Muhammad bin Nasir al-Ghafiri (محمد بن ناصر الغافري) (died 1728) was one of the rival Imams during the Omani Civil War in the final years of the Yaruba dynasty.

==Rule of Ya'arab bin Bel'arab==

Mohammed bin Nasir was the "Temeemeh" of the Beni Ghafir, a Nizar tribe.

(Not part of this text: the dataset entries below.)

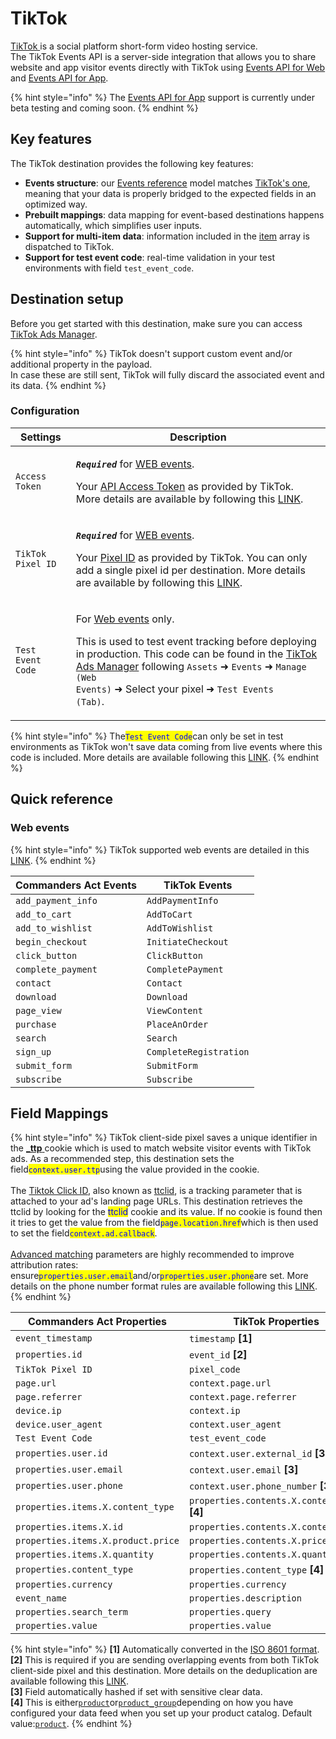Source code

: # TikTok

[TikTok ](https://www.tiktok.com)is a social platform short-form video hosting service.\
The TikTok Events API is a server-side integration that allows you to share website and app visitor events directly with TikTok using [Events API for Web](https://ads.tiktok.com/marketing\_api/docs?rid=959icq5stjr\&id=1701890979375106) and [Events API for App](https://ads.tiktok.com/marketing\_api/docs?rid=959icq5stjr\&id=1701890978528258).

{% hint style="info" %}
The [Events API for App](https://ads.tiktok.com/marketing\_api/docs?rid=959icq5stjr\&id=1701890978528258) support is currently under beta testing and coming soon.
{% endhint %}

## Key features

The TikTok destination provides the following key features:

* **Events structure**: our [Events reference](https://community.commandersact.com/platform-x/developers/tracking/events-reference) model matches [TikTok's one](https://ads.tiktok.com/marketing\_api/docs?rid=959icq5stjr\&id=1701890977725441), meaning that your data is properly bridged to the expected fields in an optimized way.
* **Prebuilt mappings**: data mapping for event-based destinations happens automatically, which simplifies user inputs.
* **Support for multi-item data**: information included in the [item](https://community.commandersact.com/platform-x/developers/tracking/events-reference#item) array is dispatched to TikTok.
* **Support for test event code**: real-time validation in your test environments with field `test_event_code`.

## Destination setup

Before you get started with this destination, make sure you can access [TikTok Ads Manager](https://ads.tiktok.com).

{% hint style="info" %}
TikTok doesn't support custom event and/or additional property in the payload.\
In case these are still sent, TikTok will fully discard the associated event and its data.
{% endhint %}

### Configuration

| Settings          | Description                                                                                                                                                                                                                                                                                                                                                                                                                                                                                                                                                                                                                                                                                                                                                              |
| ----------------- | ------------------------------------------------------------------------------------------------------------------------------------------------------------------------------------------------------------------------------------------------------------------------------------------------------------------------------------------------------------------------------------------------------------------------------------------------------------------------------------------------------------------------------------------------------------------------------------------------------------------------------------------------------------------------------------------------------------------------------------------------------------------------ |
| `Access Token`    | <p><em><strong><code>Required</code> </strong></em> for <a href="https://ads.tiktok.com/marketing_api/docs?id=1727541103358977">WEB events</a>.</p><p>Your <a href="https://ads.tiktok.com/gateway/docs/index?identify_key=2b9b4278e47b275f36e7c39a4af4ba067d088e031d5f5fe45d381559ac89ba48&#x26;language=ENGLISH&#x26;doc_id=1727537566862337#item-link-How%20to%20generate%20an%20access%20token">API Access Token</a> as provided by TikTok. More details are available by following this <a href="https://ads.tiktok.com/gateway/docs/index?identify_key=2b9b4278e47b275f36e7c39a4af4ba067d088e031d5f5fe45d381559ac89ba48&#x26;language=ENGLISH&#x26;doc_id=1727537566862337#item-link-How%20to%20generate%20an%20access%20token">LINK</a>.</p>                      |
| `TikTok Pixel ID` | <p><em><strong><code>Required</code></strong></em> for <a href="https://ads.tiktok.com/marketing_api/docs?id=1727541103358977">WEB events</a>.</p><p>Your <a href="https://ads.tiktok.com/gateway/docs/index?identify_key=2b9b4278e47b275f36e7c39a4af4ba067d088e031d5f5fe45d381559ac89ba48&#x26;language=ENGLISH&#x26;doc_id=1727537566862337#item-link-Where%20to%20Find%20pixel_code">Pixel ID</a> as provided by TikTok. You can only add a single pixel id per destination. More details are available by following this <a href="https://ads.tiktok.com/gateway/docs/index?identify_key=2b9b4278e47b275f36e7c39a4af4ba067d088e031d5f5fe45d381559ac89ba48&#x26;language=ENGLISH&#x26;doc_id=1727537566862337#item-link-Where%20to%20Find%20pixel_code">LINK</a>.</p> |
| `Test Event Code` | <p>For <a href="https://ads.tiktok.com/marketing_api/docs?id=1727541103358977">Web events</a> only.</p><p>This is used to test event tracking before deploying in production. This code can be found in the <a href="https://ads.tiktok.com/">TikTok Ads Manager</a> following <code>Assets</code> ➜ <code>Events</code> ➜ <code>Manage (Web Events)</code> ➜ Select your pixel ➜ <code>Test Events (Tab)</code>.</p>                                                                                                                                                                                                                                                                                                                                                    |

{% hint style="info" %}
The<mark style="color:blue;">`Test Event Code`</mark>can only be set in test environments as TikTok won't save data coming from live events where this code is included. More details are available following this [LINK](https://ads.tiktok.com/marketing\_api/docs?id=1724255493685249).
{% endhint %}

## Quick reference

### Web events

{% hint style="info" %}
TikTok supported web events are detailed in this [LINK](https://ads.tiktok.com/marketing\_api/docs?id=1727541103358977).
{% endhint %}

| Commanders Act Events | TikTok Events          |
| --------------------- | ---------------------- |
| `add_payment_info`    | `AddPaymentInfo`       |
| `add_to_cart`         | `AddToCart`            |
| `add_to_wishlist`     | `AddToWishlist`        |
| `begin_checkout`      | `InitiateCheckout`     |
| `click_button`        | `ClickButton`          |
| `complete_payment`    | `CompletePayment`      |
| `contact`             | `Contact`              |
| `download`            | `Download`             |
| `page_view`           | `ViewContent`          |
| `purchase`            | `PlaceAnOrder`         |
| `search`              | `Search`               |
| `sign_up`             | `CompleteRegistration` |
| `submit_form`         | `SubmitForm`           |
| `subscribe`           | `Subscribe`            |

## Field Mappings

{% hint style="info" %}
TikTok client-side pixel saves a unique identifier in the [**\_ttp** ](https://ads.tiktok.com/gateway/docs/index?identify\_key=2b9b4278e47b275f36e7c39a4af4ba067d088e031d5f5fe45d381559ac89ba48\&language=ENGLISH\&doc\_id=1727541103358977#item-link-Context%20object%20parameters)cookie which is used to match website visitor events with TikTok ads. As a recommended step, this destination sets the field<mark style="color:blue;">`context.user.ttp`</mark>using the value provided in the cookie.\
\
The [Tiktok Click ID](https://ads.tiktok.com/marketing\_api/docs?rid=4eezrhr6lg4\&id=1701890980108353), also known as [ttclid](https://ads.tiktok.com/marketing\_api/docs?rid=4eezrhr6lg4\&id=1701890980108353), is a tracking parameter that is attached to your ad's landing page URLs. This destination retrieves the ttclid by looking for the <mark style="color:blue;">ttclid</mark> cookie and its value. If no cookie is found then it tries to get the value from the field<mark style="color:blue;">`page.location.href`</mark>which is then used to set the field<mark style="color:blue;">`context.ad.callback`</mark>.\
\
[Advanced matching](https://ads.tiktok.com/marketing\_api/docs?id=1701890972946433) parameters are highly recommended to improve attribution rates: ensure<mark style="color:blue;">`properties.user.email`</mark>and/or<mark style="color:blue;">`properties.user.phone`</mark>are set. More details on the phone number format rules are available following this [LINK](https://ads.tiktok.com/gateway/docs/index?identify\_key=2b9b4278e47b275f36e7c39a4af4ba067d088e031d5f5fe45d381559ac89ba48\&language=ENGLISH\&doc\_id=1727541103358977#item-link-Context%20object%20parameters).
{% endhint %}

| Commanders Act Properties          | TikTok Properties                             |
| ---------------------------------- | --------------------------------------------- |
| `event_timestamp`                  | `timestamp` **\[1]**                          |
| `properties.id`                    | `event_id` **\[2]**                           |
| `TikTok Pixel ID`                  | `pixel_code`                                  |
| `page.url`                         | `context.page.url`                            |
| `page.referrer`                    | `context.page.referrer`                       |
| `device.ip`                        | `context.ip`                                  |
| `device.user_agent`                | `context.user_agent`                          |
| `Test Event Code`                  | `test_event_code`                             |
| `properties.user.id`               | `context.user.external_id` **\[3]**           |
| `properties.user.email`            | `context.user.email` **\[3]**                 |
| `properties.user.phone`            | `context.user.phone_number` **\[3]**          |
| `properties.items.X.content_type`  | `properties.contents.X.content_type` **\[4]** |
| `properties.items.X.id`            | `properties.contents.X.content_id`            |
| `properties.items.X.product.price` | `properties.contents.X.price`                 |
| `properties.items.X.quantity`      | `properties.contents.X.quantity`              |
| `properties.content_type`          | `properties.content_type` **\[4]**            |
| `properties.currency`              | `properties.currency`                         |
| `event_name`                       | `properties.description`                      |
| `properties.search_term`           | `properties.query`                            |
| `properties.value`                 | `properties.value`                            |

{% hint style="info" %}
**\[1]** Automatically converted in the [ISO 8601 format](https://en.wikipedia.org/wiki/ISO\_8601).\
**\[2]** This is required if you are sending overlapping events from both TikTok client-side pixel and this destination. More details on the deduplication are available following this [LINK](https://ads.tiktok.com/marketing\_api/docs?rid=p41a33fdhon\&id=1723170195197953).\
**\[3]** Field automatically hashed if set with sensitive clear data.\
**\[4]** This is either[`product`](https://ads.tiktok.com/gateway/docs/index?identify\_key=2b9b4278e47b275f36e7c39a4af4ba067d088e031d5f5fe45d381559ac89ba48\&language=ENGLISH\&doc\_id=1727541103358977#item-link-Properties%20object%20parameters)or[`product_group`](https://ads.tiktok.com/gateway/docs/index?identify\_key=2b9b4278e47b275f36e7c39a4af4ba067d088e031d5f5fe45d381559ac89ba48\&language=ENGLISH\&doc\_id=1727541103358977#item-link-Properties%20object%20parameters)depending on how you have configured your data feed when you set up your product catalog. Default value:[`product`](https://ads.tiktok.com/gateway/docs/index?identify\_key=2b9b4278e47b275f36e7c39a4af4ba067d088e031d5f5fe45d381559ac89ba48\&language=ENGLISH\&doc\_id=1727541103358977#item-link-Properties%20object%20parameters).
{% endhint %}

In 1720 Ya'Arab bin Bel'arab seized power in Oman, declaring himself regent during the minority of his cousin Saif bin Sultan II.
In May 1722 Ya'Arab took the next step and proclaimed himself Imam.
This caused an uprising led by Bel'arab bin Nasir, a relative by marriage of the deposed Imam.
After some skirmishes, Ya'Arab bin Bel'arab was defeated at Nizwa and the young Saif bin Sultan II was again declared Imam, this time with Bela'rab bin Nasir as regent.
Mohammed bin Nasir was among the notables who came to Rustaq to congratulate him.
For some reason, Bel'arab bin Nasir picked a quarrel with Mohammed bin Nasir, who took steps to organize a rebellion in alliance with the former Imam Ya'Arab bin Bel'arab.

==Civil war==

In the fighting that followed Sheikh Mohammed bin Nasir proved to be a skilled commander.
After a series of defeats, Bel'arab bin Nasir was forced to accept peace terms under which he would surrender all forts in Oman.
Around this time Ya'Arab bin Bel'arab died on 16 March 1723 at Nizwa.
Mohammed bin Nasir learned that the forts at Muscat and Barka were holding out under the leadership of Kalf bin Mubarak al-Hinawi.
He imprisoned Bel'arab bin Nasir, and with a growing force of tribesmen advanced on Barka.
Confused fighting followed, with Mohammed bin Nasir much stronger on land but Kalf having the advantage of sea power.

==Imam==

Mohammed bin Nasir gained the upper hand. In September 1724 he called a meeting of Sheikhs of Oman at which he declared his intent to withdraw from the struggle.
As planned, he was asked to instead accept the position of Imam.
Muhammad bin Nasir was elected Imam on 2 October 1724.
His rival, Khalf bin Mubarak, stirred up trouble among the northern tribes. In an engagement at Sohar in 1728 both Khalf bin Mubarak and Muhammad bin Nasir were killed.
The garrison of Sohar recognized Saif bin Sultan II as Imam, and he was re-installed at Nizwa.
However, some of the inhabitants of Az Zahirah elected Saif's cousin Bal'arab bin Himyar as Imam.